- _Records from a data source_:
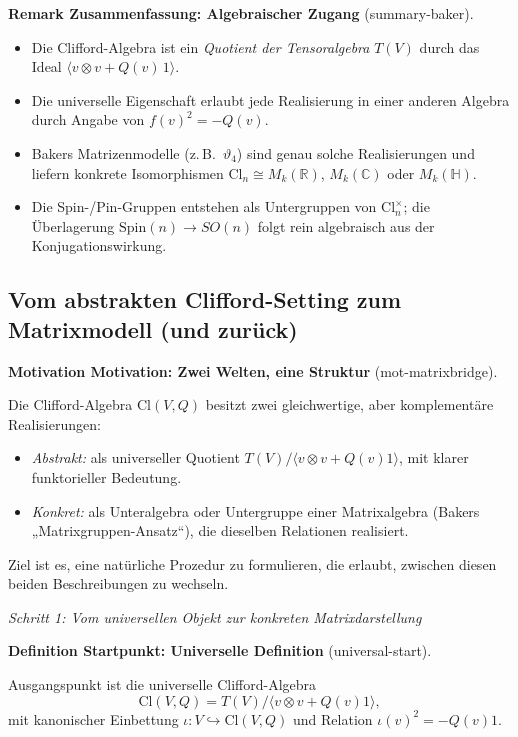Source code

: \documentclass[10pt, letterpaper]{article}
\newcommand{\R}{\mathbb{R}}
\newcommand{\C}{\mathbb{C}}
\newcommand{\QU}{\mathbb{H}}
\newcommand{\Cl}{\mathrm{Cl}}
\newcommand{\Spin}{\mathrm{Spin}}
\newcommand{\CustomHeading}[3]{%
  \par\medskip\noindent%
  \textbf{#1 #2} \textnormal{(#3)}.\enskip%
}
\newenvironment{DEF}[2]{\begin{unitbox}\CustomHeading{Definition}{#1}{#2}}{\end{unitbox}}
\newenvironment{REM}[2]{\begin{unitbox}\CustomHeading{Remark}{#1}{#2}}{\end{unitbox}}
\newenvironment{MOT}[2]{\begin{unitbox}\CustomHeading{Motivation}{#1}{#2}}{\end{unitbox}}
\begin{document}
\begin{REM}{Zusammenfassung: Algebraischer Zugang}{summary-baker}
\begin{itemize}[leftmargin=*]
\item Die Clifford-Algebra ist ein \emph{Quotient der Tensoralgebra}
  $T(V)$ durch das Ideal
  $\langle v\otimes v+Q(v)\,1\rangle$.
\item Die universelle Eigenschaft erlaubt jede Realisierung in
  einer anderen Algebra durch Angabe von $f(v)^2=-Q(v)$.
\item Bakers Matrizenmodelle (z.\,B.\ $\vartheta_4$) sind genau solche
  Realisierungen und liefern konkrete Isomorphismen
  $\Cl_n\cong M_{k}(\R)$, $M_{k}(\C)$ oder $M_{k}(\QU)$.
\item Die Spin-/Pin-Gruppen entstehen als Untergruppen von
  $\Cl_n^\times$; die Überlagerung $\Spin(n)\to SO(n)$
  folgt rein algebraisch aus der Konjugationswirkung.
\end{itemize}
\end{REM}



\subsection{Vom abstrakten Clifford-Setting zum Matrixmodell (und zurück)}
\label{sec:clifford-matrixbridge}

\begin{MOT}{Motivation: Zwei Welten, eine Struktur}{mot-matrixbridge}
Die Clifford-Algebra $\Cl(V,Q)$ besitzt zwei gleichwertige, aber
komplementäre Realisierungen:
\begin{itemize}[leftmargin=*]
\item[(i)] \emph{Abstrakt:} als universeller Quotient $T(V)/\langle v\otimes v+Q(v)1\rangle$,
  mit klarer funktorieller Bedeutung.
\item[(ii)] \emph{Konkret:} als Unteralgebra oder Untergruppe einer Matrixalgebra
  (Bakers „Matrixgruppen-Ansatz“), die dieselben Relationen realisiert.
\end{itemize}
Ziel ist es, eine natürliche Prozedur zu formulieren, die erlaubt,
zwischen diesen beiden Beschreibungen zu wechseln.
\end{MOT}

\emph{Schritt 1: Vom universellen Objekt zur konkreten Matrixdarstellung}

\begin{DEF}{Startpunkt: Universelle Definition}{universal-start}
Ausgangspunkt ist die universelle Clifford-Algebra
\[
\Cl(V,Q) = T(V)\big/\langle v\otimes v + Q(v)1\rangle,
\]
mit kanonischer Einbettung $\iota:V\hookrightarrow \Cl(V,Q)$
und Relation $\iota(v)^2=-Q(v)1$.
\end{DEF}
\end{document}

- _The task_:
Please return, exactly as written, the line containing "Die Clifford-Algebra ist" and every line after it through the end of the records above, and nothing else.

- _Solution to the exercise_:
\item Die Clifford-Algebra ist ein \emph{Quotient der Tensoralgebra}
  $T(V)$ durch das Ideal
  $\langle v\otimes v+Q(v)\,1\rangle$.
\item Die universelle Eigenschaft erlaubt jede Realisierung in
  einer anderen Algebra durch Angabe von $f(v)^2=-Q(v)$.
\item Bakers Matrizenmodelle (z.\,B.\ $\vartheta_4$) sind genau solche
  Realisierungen und liefern konkrete Isomorphismen
  $\Cl_n\cong M_{k}(\R)$, $M_{k}(\C)$ oder $M_{k}(\QU)$.
\item Die Spin-/Pin-Gruppen entstehen als Untergruppen von
  $\Cl_n^\times$; die Überlagerung $\Spin(n)\to SO(n)$
  folgt rein algebraisch aus der Konjugationswirkung.
\end{itemize}
\end{REM}



\subsection{Vom abstrakten Clifford-Setting zum Matrixmodell (und zurück)}
\label{sec:clifford-matrixbridge}

\begin{MOT}{Motivation: Zwei Welten, eine Struktur}{mot-matrixbridge}
Die Clifford-Algebra $\Cl(V,Q)$ besitzt zwei gleichwertige, aber
komplementäre Realisierungen:
\begin{itemize}[leftmargin=*]
\item[(i)] \emph{Abstrakt:} als universeller Quotient $T(V)/\langle v\otimes v+Q(v)1\rangle$,
  mit klarer funktorieller Bedeutung.
\item[(ii)] \emph{Konkret:} als Unteralgebra oder Untergruppe einer Matrixalgebra
  (Bakers „Matrixgruppen-Ansatz“), die dieselben Relationen realisiert.
\end{itemize}
Ziel ist es, eine natürliche Prozedur zu formulieren, die erlaubt,
zwischen diesen beiden Beschreibungen zu wechseln.
\end{MOT}

\emph{Schritt 1: Vom universellen Objekt zur konkreten Matrixdarstellung}

\begin{DEF}{Startpunkt: Universelle Definition}{universal-start}
Ausgangspunkt ist die universelle Clifford-Algebra
\[
\Cl(V,Q) = T(V)\big/\langle v\otimes v + Q(v)1\rangle,
\]
mit kanonischer Einbettung $\iota:V\hookrightarrow \Cl(V,Q)$
und Relation $\iota(v)^2=-Q(v)1$.
\end{DEF}
\end{document}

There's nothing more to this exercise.